Instructions to follow: Begin at the top of the records below and print each line exactly until the line containing "рекордное число людей." has been printed; any pictures are to be left out.
────────────────
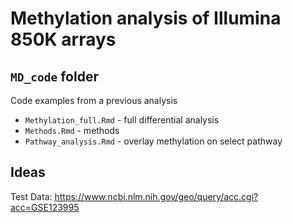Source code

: # Methylation analysis of Illumina 850K arrays


## `MD_code` folder

Code examples from a previous analysis

- `Methylation_full.Rmd` - full differential analysis
- `Methods.Rmd` - methods
- `Pathway_analysis.Rmd` - overlay methylation on select pathway

## Ideas

Test Data: https://www.ncbi.nlm.nih.gov/geo/query/acc.cgi?acc=GSE123995
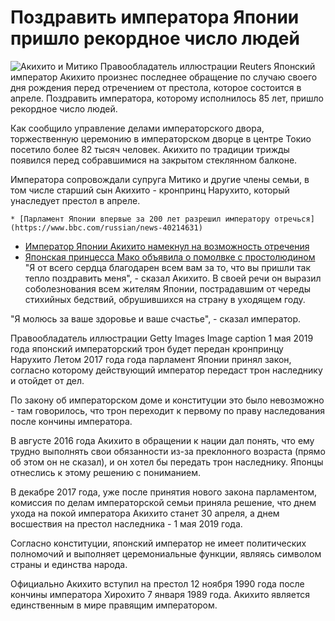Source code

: Поздравить императора Японии пришло рекордное число людей
=========================================================

   ![Акихито и Митико](https://ichef.bbci.co.uk/news/320/cpsprodpb/14193/production/_104932328_051308765-1.jpg) Правообладатель иллюстрации Reuters  Японский император Акихито произнес последнее обращение по случаю своего дня рождения перед отречением от престола, которое состоится в апреле. Поздравить императора, которому исполнилось 85 лет, пришло рекордное число людей.

   Как сообщило управление делами императорского двора, торжественную церемонию в императорском дворце в центре Токио посетило более 82 тысяч человек. Акихито по традиции трижды появился перед собравшимися на закрытом стеклянном балконе.

Императора сопровождали супруга Митико и другие члены семьи, в том числе старший сын Акихито - кронпринц Нарухито, который унаследует престол в апреле.

    * [Парламент Японии впервые за 200 лет разрешил императору отречься](https://www.bbc.com/russian/news-40214631)
 * [Император Японии Акихито намекнул на возможность отречения](https://www.bbc.com/russian/news-37007558)
 * [Японская принцесса Мако объявила о помолвке с простолюдином](https://www.bbc.com/russian/news-41144999)
 "Я от всего сердца благодарен всем вам за то, что вы пришли так тепло поздравить меня", - сказал Акихито. В своей речи он выразил соболезнования всем жителям Японии, пострадавшим от череды стихийных бедствий, обрушившихся на страну в уходящем году. 

"Я молюсь за ваше здоровье и ваше счастье", - сказал император.

   Правообладатель иллюстрации Getty Images   Image caption  1 мая 2019 года японский императорский трон будет передан кронпринцу Нарухито   Летом 2017 года года парламент Японии принял закон, согласно которому действующий император передаст трон наследнику и отойдет от дел.

По закону об императорском доме и конституции это было невозможно - там говорилось, что трон переходит к первому по праву наследования после кончины императора.

В августе 2016 года Акихито в обращении к нации дал понять, что ему трудно выполнять свои обязанности из-за преклонного возраста (прямо об этом он не сказал), и он хотел бы передать трон наследнику. Японцы отнеслись к этому решению с пониманием.

В декабре 2017 года, уже после принятия нового закона парламентом, комиссия по делам императорской семьи приняла решение, что днем ухода на покой императора Акихито станет 30 апреля, а днем восшествия на престол наследника - 1 мая 2019 года.

Согласно конституции, японский император не имеет политических полномочий и выполняет церемониальные функции, являясь символом страны и единства народа.

Официально Акихито вступил на престол 12 ноября 1990 года после кончины императора Хирохито 7 января 1989 года. Акихито является единственным в мире правящим императором.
────────────────
Output for this exercise:
Source code

: # Methylation analysis of Illumina 850K arrays


## `MD_code` folder

Code examples from a previous analysis

- `Methylation_full.Rmd` - full differential analysis
- `Methods.Rmd` - methods
- `Pathway_analysis.Rmd` - overlay methylation on select pathway

## Ideas

Test Data: https://www.ncbi.nlm.nih.gov/geo/query/acc.cgi?acc=GSE123995
Source code

: Поздравить императора Японии пришло рекордное число людей
=========================================================

   ![Акихито и Митико](https://ichef.bbci.co.uk/news/320/cpsprodpb/14193/production/_104932328_051308765-1.jpg) Правообладатель иллюстрации Reuters  Японский император Акихито произнес последнее обращение по случаю своего дня рождения перед отречением от престола, которое состоится в апреле. Поздравить императора, которому исполнилось 85 лет, пришло рекордное число людей.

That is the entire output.